Formula 1 is capable of organising more than 30 grands prix per season, according to CEO Stefano Domenicali.
Currently, there are 23 races – more than ever before – with plans for 24 next year thanks to China’s expected return.
But Domenicali admits that demand from potential promoters is through the roof.
“We are in push mode with everything,” he is quoted by Marca sports newspaper in Melbourne.
“We are living a wonderful moment with enormous attention around the world and diversity, women, girls watching races, everything.”
The former Ferrari team boss admits it’s a long way from the days when his predecessor Bernie Ecclestone was in charge.
“Let’s be fair,” said Domenicali. “Bernie invented Formula 1, which all of us who now run this business should always remember.
“But it is a different sport now. The world of entertainment and the context of Formula 1 have changed.”
Some ‘purists’ are worried that F1’s continuing expansion will threaten some of the most historic races – like Monaco, Monza, Silverstone, Spa and others.
“Let’s see,” Domenicali insisted. “What we want are different grands prix from each other, with each one offering a different experience connecting the past with the future.”
The calendar is limited by regulation to a maximum of 25 grands prix per season, but Domenicali admitted that F1 could actually accommodate many more.

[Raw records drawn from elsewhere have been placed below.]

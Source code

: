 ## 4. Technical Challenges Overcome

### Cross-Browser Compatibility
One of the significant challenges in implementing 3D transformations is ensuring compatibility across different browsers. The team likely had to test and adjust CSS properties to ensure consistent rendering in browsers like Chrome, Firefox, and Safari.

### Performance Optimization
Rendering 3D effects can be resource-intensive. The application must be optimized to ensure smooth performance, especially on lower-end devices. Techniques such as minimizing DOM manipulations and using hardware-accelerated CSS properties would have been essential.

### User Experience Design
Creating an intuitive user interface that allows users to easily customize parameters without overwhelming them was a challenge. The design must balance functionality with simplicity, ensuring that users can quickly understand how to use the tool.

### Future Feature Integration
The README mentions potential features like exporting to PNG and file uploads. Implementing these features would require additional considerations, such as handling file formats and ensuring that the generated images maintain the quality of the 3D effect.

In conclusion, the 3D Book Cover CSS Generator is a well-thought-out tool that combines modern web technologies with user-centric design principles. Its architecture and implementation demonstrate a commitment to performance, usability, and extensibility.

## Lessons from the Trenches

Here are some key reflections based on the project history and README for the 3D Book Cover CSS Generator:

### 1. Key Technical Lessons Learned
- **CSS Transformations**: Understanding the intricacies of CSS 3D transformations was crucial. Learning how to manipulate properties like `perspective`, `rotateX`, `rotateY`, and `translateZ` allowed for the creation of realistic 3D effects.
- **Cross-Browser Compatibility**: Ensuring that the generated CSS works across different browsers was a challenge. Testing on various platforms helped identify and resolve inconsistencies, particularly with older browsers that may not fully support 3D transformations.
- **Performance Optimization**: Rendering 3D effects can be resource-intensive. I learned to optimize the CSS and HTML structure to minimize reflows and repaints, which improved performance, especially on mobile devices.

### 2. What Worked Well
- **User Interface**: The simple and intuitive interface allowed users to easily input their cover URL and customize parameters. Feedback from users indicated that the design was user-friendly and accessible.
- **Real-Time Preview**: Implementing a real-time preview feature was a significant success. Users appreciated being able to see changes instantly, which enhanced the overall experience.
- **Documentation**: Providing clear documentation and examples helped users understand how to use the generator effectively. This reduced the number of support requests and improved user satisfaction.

“Remember that not long ago we were at 15 and it was difficult to think of 17,” said the Italian. “Now we are at a time when we could do 30 and even more, and we have requests for that.
“But we want to keep to 23 or 24 because we believe it is the right balance between demand and supply. But this happens only because F1 is growing, there is interest and there is attention.”
Finally, Domenicali revealed that amid reports that three or four prospective new teams are interested in joining the sport, no decisions have yet been taken.
“Today we have 10, our rules allow for a maximum of 12,” he said.
Domenicali insists he hasn’t “heard anything” about Craig Pollock’s newly-revealed ‘Formula Equal’ idea.
“We have to ask is a new team beneficial to the sport? Is it strong and robust enough to ensure it is a continual presence? If the answer is positive, we are going to add some more teams,” he added.
“Without a good option, there will be no other teams.”